EXERCISE AIM ▸ Write out, word for word, every line in the data below from the one containing "Think: instead of a" to the one containing "FalkorDB is a", both of them included.

GIVEN ENTRIES ▸

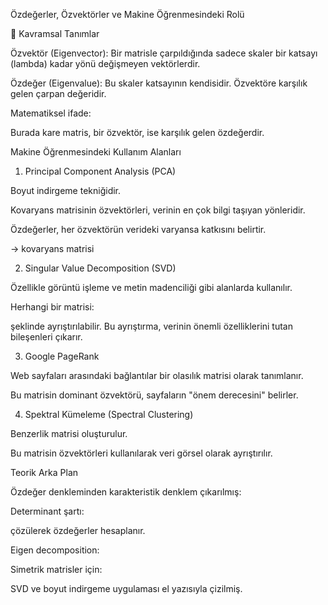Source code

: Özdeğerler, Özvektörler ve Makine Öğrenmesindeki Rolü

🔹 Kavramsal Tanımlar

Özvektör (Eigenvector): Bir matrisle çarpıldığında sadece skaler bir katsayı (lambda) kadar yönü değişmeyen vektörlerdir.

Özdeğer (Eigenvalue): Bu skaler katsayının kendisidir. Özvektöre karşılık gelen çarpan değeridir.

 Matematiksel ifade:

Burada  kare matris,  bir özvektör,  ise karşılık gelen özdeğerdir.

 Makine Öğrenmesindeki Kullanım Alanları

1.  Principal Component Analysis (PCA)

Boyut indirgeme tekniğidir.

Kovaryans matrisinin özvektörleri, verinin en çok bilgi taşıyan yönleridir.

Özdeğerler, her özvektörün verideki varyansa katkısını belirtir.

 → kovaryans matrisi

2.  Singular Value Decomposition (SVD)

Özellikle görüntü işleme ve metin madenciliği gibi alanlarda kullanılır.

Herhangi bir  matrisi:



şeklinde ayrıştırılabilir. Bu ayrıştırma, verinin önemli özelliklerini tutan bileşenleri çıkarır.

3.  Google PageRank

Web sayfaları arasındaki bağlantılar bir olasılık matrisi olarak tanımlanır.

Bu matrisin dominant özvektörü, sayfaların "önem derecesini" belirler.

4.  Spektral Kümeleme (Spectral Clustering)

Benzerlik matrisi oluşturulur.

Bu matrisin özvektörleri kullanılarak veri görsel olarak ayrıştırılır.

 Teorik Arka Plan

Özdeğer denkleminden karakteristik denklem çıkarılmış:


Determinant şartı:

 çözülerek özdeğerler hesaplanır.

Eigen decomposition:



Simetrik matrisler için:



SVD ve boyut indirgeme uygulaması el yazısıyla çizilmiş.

==

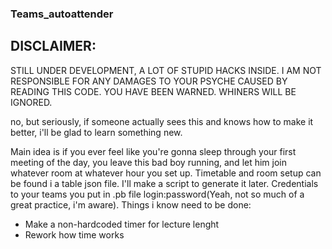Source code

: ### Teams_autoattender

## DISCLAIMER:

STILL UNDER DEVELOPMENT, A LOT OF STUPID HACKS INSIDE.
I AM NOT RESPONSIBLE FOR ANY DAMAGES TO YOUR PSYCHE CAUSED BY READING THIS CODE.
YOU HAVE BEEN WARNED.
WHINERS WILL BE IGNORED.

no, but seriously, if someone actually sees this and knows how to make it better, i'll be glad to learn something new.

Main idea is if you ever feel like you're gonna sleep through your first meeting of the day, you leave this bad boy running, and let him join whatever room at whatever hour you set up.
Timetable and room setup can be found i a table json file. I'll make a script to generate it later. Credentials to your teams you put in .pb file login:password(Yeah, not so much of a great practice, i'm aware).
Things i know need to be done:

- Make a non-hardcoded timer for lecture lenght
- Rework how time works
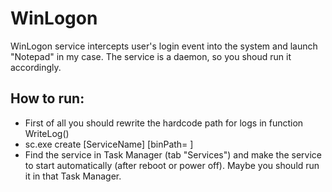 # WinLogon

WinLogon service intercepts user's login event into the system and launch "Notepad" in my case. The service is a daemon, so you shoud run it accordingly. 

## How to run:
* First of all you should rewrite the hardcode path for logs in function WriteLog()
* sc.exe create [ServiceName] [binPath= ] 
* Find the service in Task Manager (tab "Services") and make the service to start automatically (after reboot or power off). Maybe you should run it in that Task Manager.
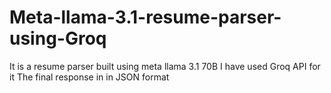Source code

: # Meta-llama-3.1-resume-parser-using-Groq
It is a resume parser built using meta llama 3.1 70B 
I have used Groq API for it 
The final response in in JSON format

...

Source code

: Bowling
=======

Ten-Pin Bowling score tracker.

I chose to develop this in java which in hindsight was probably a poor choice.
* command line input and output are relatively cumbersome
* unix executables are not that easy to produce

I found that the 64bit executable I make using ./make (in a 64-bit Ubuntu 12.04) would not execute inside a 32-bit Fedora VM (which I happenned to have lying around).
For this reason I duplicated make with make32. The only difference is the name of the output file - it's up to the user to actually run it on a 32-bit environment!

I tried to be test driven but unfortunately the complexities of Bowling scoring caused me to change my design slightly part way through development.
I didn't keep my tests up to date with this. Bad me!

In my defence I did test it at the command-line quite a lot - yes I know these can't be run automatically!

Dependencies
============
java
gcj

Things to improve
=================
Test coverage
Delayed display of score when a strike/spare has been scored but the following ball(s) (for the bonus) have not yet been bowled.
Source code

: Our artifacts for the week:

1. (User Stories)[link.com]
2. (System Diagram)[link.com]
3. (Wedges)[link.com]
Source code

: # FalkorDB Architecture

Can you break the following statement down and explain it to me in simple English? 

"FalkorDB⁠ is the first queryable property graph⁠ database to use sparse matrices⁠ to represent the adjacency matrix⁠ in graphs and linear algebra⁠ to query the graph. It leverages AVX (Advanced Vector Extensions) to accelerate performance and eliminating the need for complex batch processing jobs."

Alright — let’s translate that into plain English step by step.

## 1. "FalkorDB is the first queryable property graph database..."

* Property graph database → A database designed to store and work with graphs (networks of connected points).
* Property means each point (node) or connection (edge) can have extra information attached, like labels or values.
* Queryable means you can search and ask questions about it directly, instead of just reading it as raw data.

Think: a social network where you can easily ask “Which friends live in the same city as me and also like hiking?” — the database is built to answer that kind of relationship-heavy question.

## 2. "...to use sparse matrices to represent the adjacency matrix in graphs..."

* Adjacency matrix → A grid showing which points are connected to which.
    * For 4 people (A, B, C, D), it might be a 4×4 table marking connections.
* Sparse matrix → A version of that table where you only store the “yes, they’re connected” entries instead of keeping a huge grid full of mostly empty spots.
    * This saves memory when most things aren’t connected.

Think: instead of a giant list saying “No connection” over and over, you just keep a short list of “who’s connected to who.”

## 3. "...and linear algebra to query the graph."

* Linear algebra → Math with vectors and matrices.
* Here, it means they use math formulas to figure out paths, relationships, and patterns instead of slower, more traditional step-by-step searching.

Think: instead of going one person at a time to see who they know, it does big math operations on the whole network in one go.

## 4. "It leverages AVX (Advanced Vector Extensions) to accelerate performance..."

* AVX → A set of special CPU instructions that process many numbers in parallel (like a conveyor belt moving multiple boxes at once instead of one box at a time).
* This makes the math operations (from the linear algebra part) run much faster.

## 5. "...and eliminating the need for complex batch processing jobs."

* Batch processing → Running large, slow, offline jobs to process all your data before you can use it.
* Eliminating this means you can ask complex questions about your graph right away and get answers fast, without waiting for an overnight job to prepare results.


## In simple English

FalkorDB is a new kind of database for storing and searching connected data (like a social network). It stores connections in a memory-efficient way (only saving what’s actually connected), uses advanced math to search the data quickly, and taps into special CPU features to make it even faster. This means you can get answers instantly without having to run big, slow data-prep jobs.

EXPECTED ANSWER ▸
Think: instead of a giant list saying “No connection” over and over, you just keep a short list of “who’s connected to who.”

## 3. "...and linear algebra to query the graph."

* Linear algebra → Math with vectors and matrices.
* Here, it means they use math formulas to figure out paths, relationships, and patterns instead of slower, more traditional step-by-step searching.

Think: instead of going one person at a time to see who they know, it does big math operations on the whole network in one go.

## 4. "It leverages AVX (Advanced Vector Extensions) to accelerate performance..."

* AVX → A set of special CPU instructions that process many numbers in parallel (like a conveyor belt moving multiple boxes at once instead of one box at a time).
* This makes the math operations (from the linear algebra part) run much faster.

## 5. "...and eliminating the need for complex batch processing jobs."

* Batch processing → Running large, slow, offline jobs to process all your data before you can use it.
* Eliminating this means you can ask complex questions about your graph right away and get answers fast, without waiting for an overnight job to prepare results.


## In simple English

FalkorDB is a new kind of database for storing and searching connected data (like a social network). It stores connections in a memory-efficient way (only saving what’s actually connected), uses advanced math to search the data quickly, and taps into special CPU features to make it even faster. This means you can get answers instantly without having to run big, slow data-prep jobs.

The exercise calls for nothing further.